▶ _WHAT IS NEEDED_
Count the lines containing "https" in the entries underneath, and state that count without anything else.

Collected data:
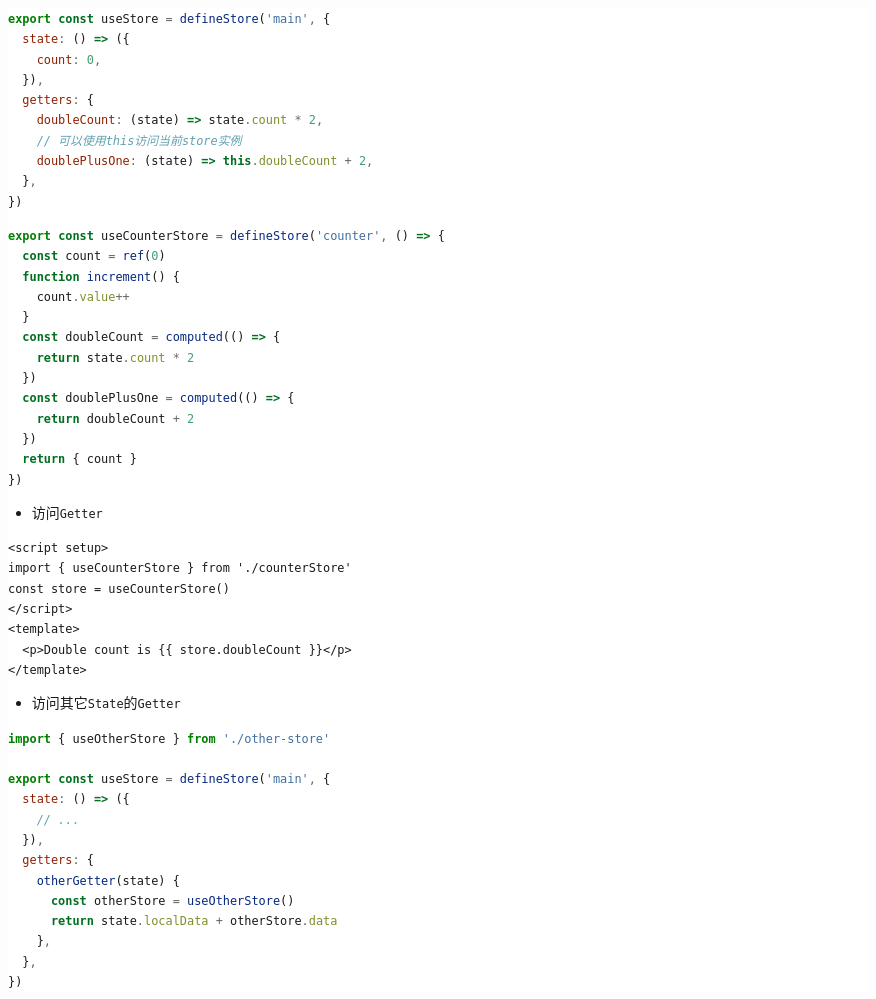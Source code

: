 <CodeGroup>
  <CodeGroupItem title="选项式写法">

  ```js
  export const useStore = defineStore('main', {
    state: () => ({
      count: 0,
    }),
    getters: {
      doubleCount: (state) => state.count * 2,
      // 可以使用this访问当前store实例
      doublePlusOne: (state) => this.doubleCount + 2,
    },
  })
  ```
  </CodeGroupItem>
  <CodeGroupItem title="组合式写法">

  ```js
  export const useCounterStore = defineStore('counter', () => {
    const count = ref(0)
    function increment() {
      count.value++
    }
    const doubleCount = computed(() => {
      return state.count * 2
    })
    const doublePlusOne = computed(() => {
      return doubleCount + 2
    })
    return { count }
  })
  ```
  </CodeGroupItem>
</CodeGroup>



* 访问`Getter`
```vue
<script setup>
import { useCounterStore } from './counterStore'
const store = useCounterStore()
</script>
<template>
  <p>Double count is {{ store.doubleCount }}</p>
</template>
```

* 访问其它`State`的`Getter`
```js
import { useOtherStore } from './other-store'

export const useStore = defineStore('main', {
  state: () => ({
    // ...
  }),
  getters: {
    otherGetter(state) {
      const otherStore = useOtherStore()
      return state.localData + otherStore.data
    },
  },
})
```
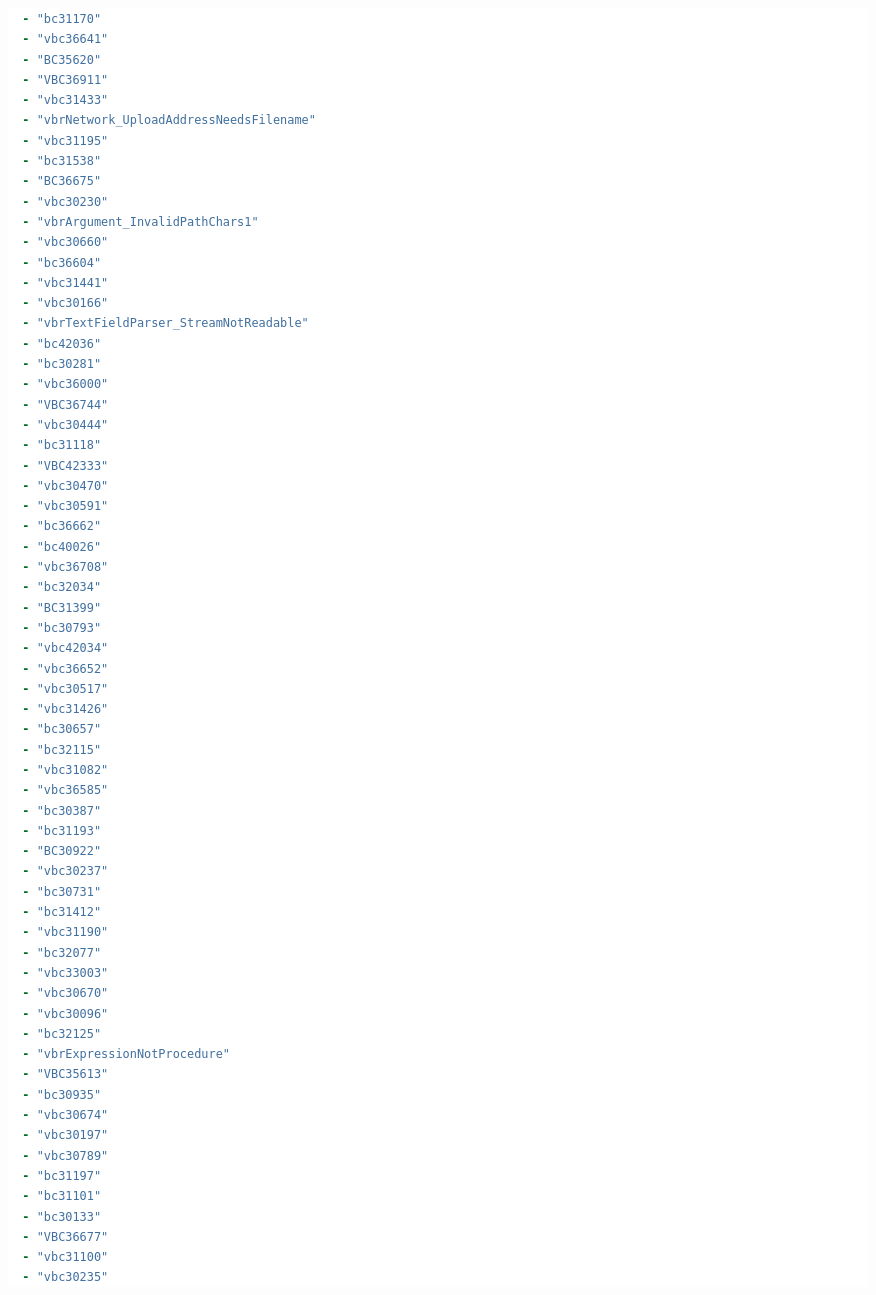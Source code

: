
```yaml
  - "bc31170"
  - "vbc36641"
  - "BC35620"
  - "VBC36911"
  - "vbc31433"
  - "vbrNetwork_UploadAddressNeedsFilename"
  - "vbc31195"
  - "bc31538"
  - "BC36675"
  - "vbc30230"
  - "vbrArgument_InvalidPathChars1"
  - "vbc30660"
  - "bc36604"
  - "vbc31441"
  - "vbc30166"
  - "vbrTextFieldParser_StreamNotReadable"
  - "bc42036"
  - "bc30281"
  - "vbc36000"
  - "VBC36744"
  - "vbc30444"
  - "bc31118"
  - "VBC42333"
  - "vbc30470"
  - "vbc30591"
  - "bc36662"
  - "bc40026"
  - "vbc36708"
  - "bc32034"
  - "BC31399"
  - "bc30793"
  - "vbc42034"
  - "vbc36652"
  - "vbc30517"
  - "vbc31426"
  - "bc30657"
  - "bc32115"
  - "vbc31082"
  - "vbc36585"
  - "bc30387"
  - "bc31193"
  - "BC30922"
  - "vbc30237"
  - "bc30731"
  - "bc31412"
  - "vbc31190"
  - "bc32077"
  - "vbc33003"
  - "vbc30670"
  - "vbc30096"
  - "bc32125"
  - "vbrExpressionNotProcedure"
  - "VBC35613"
  - "bc30935"
  - "vbc30674"
  - "vbc30197"
  - "vbc30789"
  - "bc31197"
  - "bc31101"
  - "bc30133"
  - "VBC36677"
  - "vbc31100"
  - "vbc30235"
```
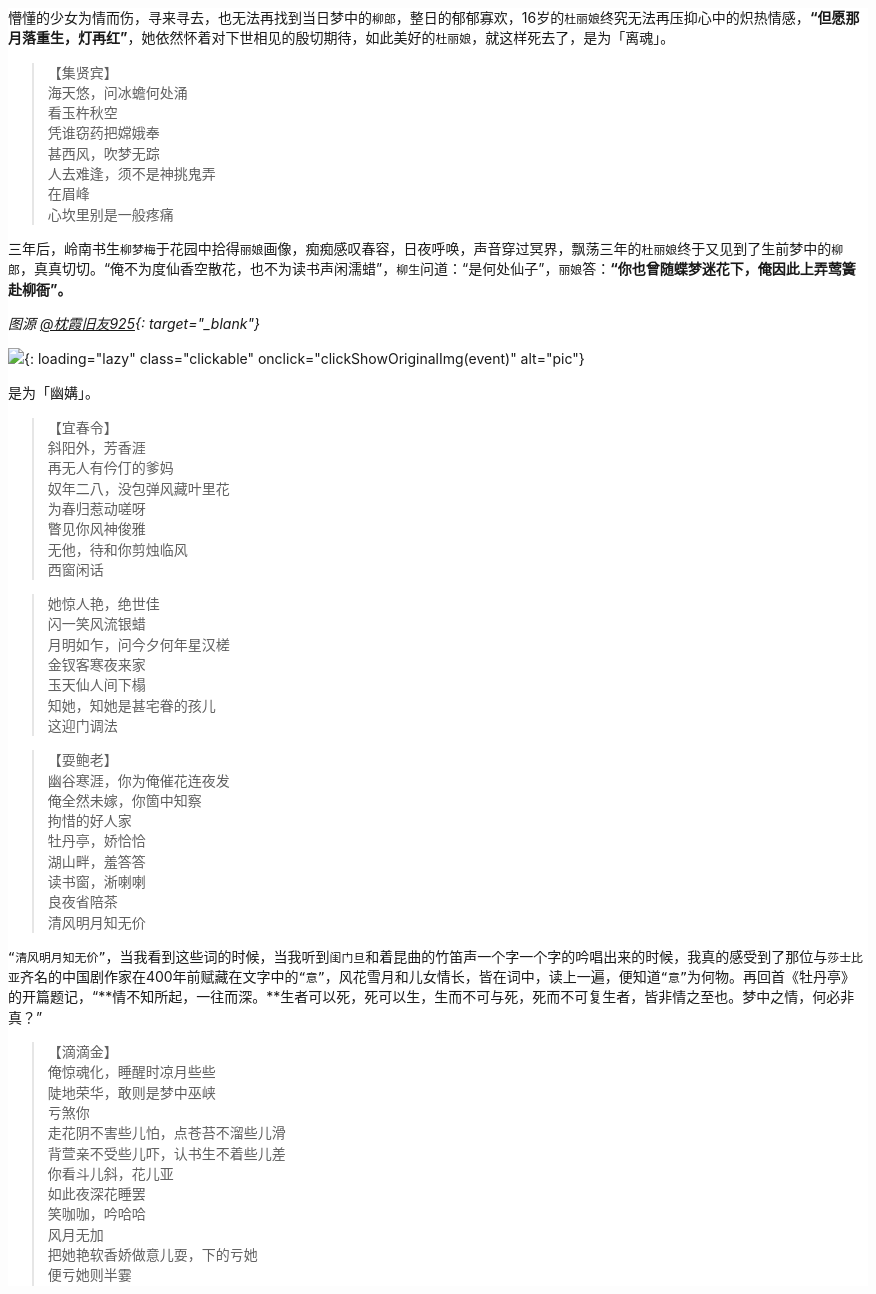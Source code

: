 懵懂的少女为情而伤，寻来寻去，也无法再找到当日梦中的`柳郎`，整日的郁郁寡欢，16岁的`杜丽娘`终究无法再压抑心中的炽热情感，**“但愿那月落重生，灯再红”**，她依然怀着对下世相见的殷切期待，如此美好的`杜丽娘`，就这样死去了，是为「离魂」。

> 【集贤宾】  
海天悠，问冰蟾何处涌  
看玉杵秋空  
凭谁窃药把嫦娥奉  
甚西风，吹梦无踪  
人去难逢，须不是神挑鬼弄  
在眉峰  
心坎里别是一般疼痛

三年后，岭南书生`柳梦梅`于花园中拾得`丽娘`画像，痴痴感叹春容，日夜呼唤，声音穿过冥界，飘荡三年的`杜丽娘`终于又见到了生前梦中的`柳郎`，真真切切。“俺不为度仙香空散花，也不为读书声闲濡蜡”，`柳生`问道：“是何处仙子”，`丽娘`答：**“你也曾随蝶梦迷花下，俺因此上弄莺簧赴柳衙”。**

*图源 [@枕霞旧友925](https://weibo.com/u/2393498023){: target="_blank"}*

![](https://apqx.oss-cn-hangzhou.aliyuncs.com/blog/20190518/kunqv_mudanting_yougou_thumb.jpg){: loading="lazy" class="clickable" onclick="clickShowOriginalImg(event)" alt="pic"}

是为「幽媾」。

> 【宜春令】  
斜阳外，芳香涯  
再无人有仱仃的爹妈  
奴年二八，没包弹风藏叶里花  
为春归惹动嗟呀  
瞥见你风神俊雅  
无他，待和你剪烛临风  
西窗闲话

> 她惊人艳，绝世佳  
闪一笑风流银蜡  
月明如乍，问今夕何年星汉槎  
金钗客寒夜来家  
玉天仙人间下榻  
知她，知她是甚宅眷的孩儿  
这迎门调法

> 【耍鲍老】  
幽谷寒涯，你为俺催花连夜发  
俺全然未嫁，你箇中知察  
拘惜的好人家  
牡丹亭，娇恰恰  
湖山畔，羞答答  
读书窗，淅喇喇  
良夜省陪茶  
清风明月知无价

`“清风明月知无价”`，当我看到这些词的时候，当我听到`闺门旦`和着昆曲的竹笛声一个字一个字的吟唱出来的时候，我真的感受到了那位与`莎士比亚`齐名的中国剧作家在400年前赋藏在文字中的`“意”`，风花雪月和儿女情长，皆在词中，读上一遍，便知道`“意”`为何物。再回首《牡丹亭》的开篇题记，“**情不知所起，一往而深。**生者可以死，死可以生，生而不可与死，死而不可复生者，皆非情之至也。梦中之情，何必非真？”

> 【滴滴金】  
俺惊魂化，睡醒时凉月些些  
陡地荣华，敢则是梦中巫峡  
亏煞你  
走花阴不害些儿怕，点苍苔不溜些儿滑  
背萱亲不受些儿吓，认书生不着些儿差  
你看斗儿斜，花儿亚  
如此夜深花睡罢  
笑咖咖，吟哈哈  
风月无加  
把她艳软香娇做意儿耍，下的亏她  
便亏她则半霎
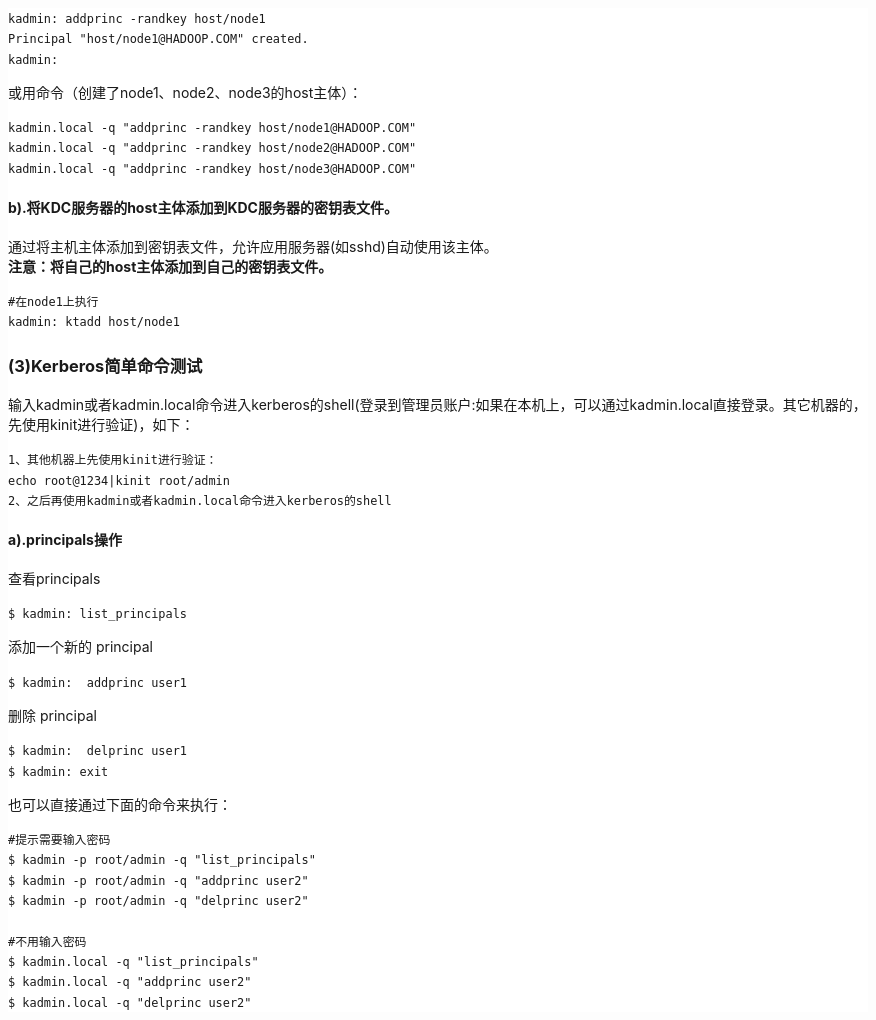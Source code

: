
 ```
kadmin: addprinc -randkey host/node1
Principal "host/node1@HADOOP.COM" created. 
kadmin:
```  
或用命令（创建了node1、node2、node3的host主体）：  
```  
kadmin.local -q "addprinc -randkey host/node1@HADOOP.COM"
kadmin.local -q "addprinc -randkey host/node2@HADOOP.COM"
kadmin.local -q "addprinc -randkey host/node3@HADOOP.COM"
```    
#### b).将KDC服务器的host主体添加到KDC服务器的密钥表文件。  
通过将主机主体添加到密钥表文件，允许应用服务器(如sshd)自动使用该主体。  
**注意：将自己的host主体添加到自己的密钥表文件。**  
  
```
#在node1上执行
kadmin: ktadd host/node1
```  

### (3)Kerberos简单命令测试  
输入kadmin或者kadmin.local命令进入kerberos的shell(登录到管理员账户:如果在本机上，可以通过kadmin.local直接登录。其它机器的，先使用kinit进行验证)，如下：  
```
1、其他机器上先使用kinit进行验证：
echo root@1234|kinit root/admin  
2、之后再使用kadmin或者kadmin.local命令进入kerberos的shell
```  
#### a).principals操作  
查看principals  
```
$ kadmin: list_principals
```  
添加一个新的 principal  
```  
$ kadmin:  addprinc user1  
```  
删除 principal  
```
$ kadmin:  delprinc user1  
$ kadmin: exit
```  
也可以直接通过下面的命令来执行：    
```
#提示需要输入密码
$ kadmin -p root/admin -q "list_principals"
$ kadmin -p root/admin -q "addprinc user2"
$ kadmin -p root/admin -q "delprinc user2"

#不用输入密码
$ kadmin.local -q "list_principals"
$ kadmin.local -q "addprinc user2"
$ kadmin.local -q "delprinc user2"
```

▶ _RESULT FOR THIS TASK_
2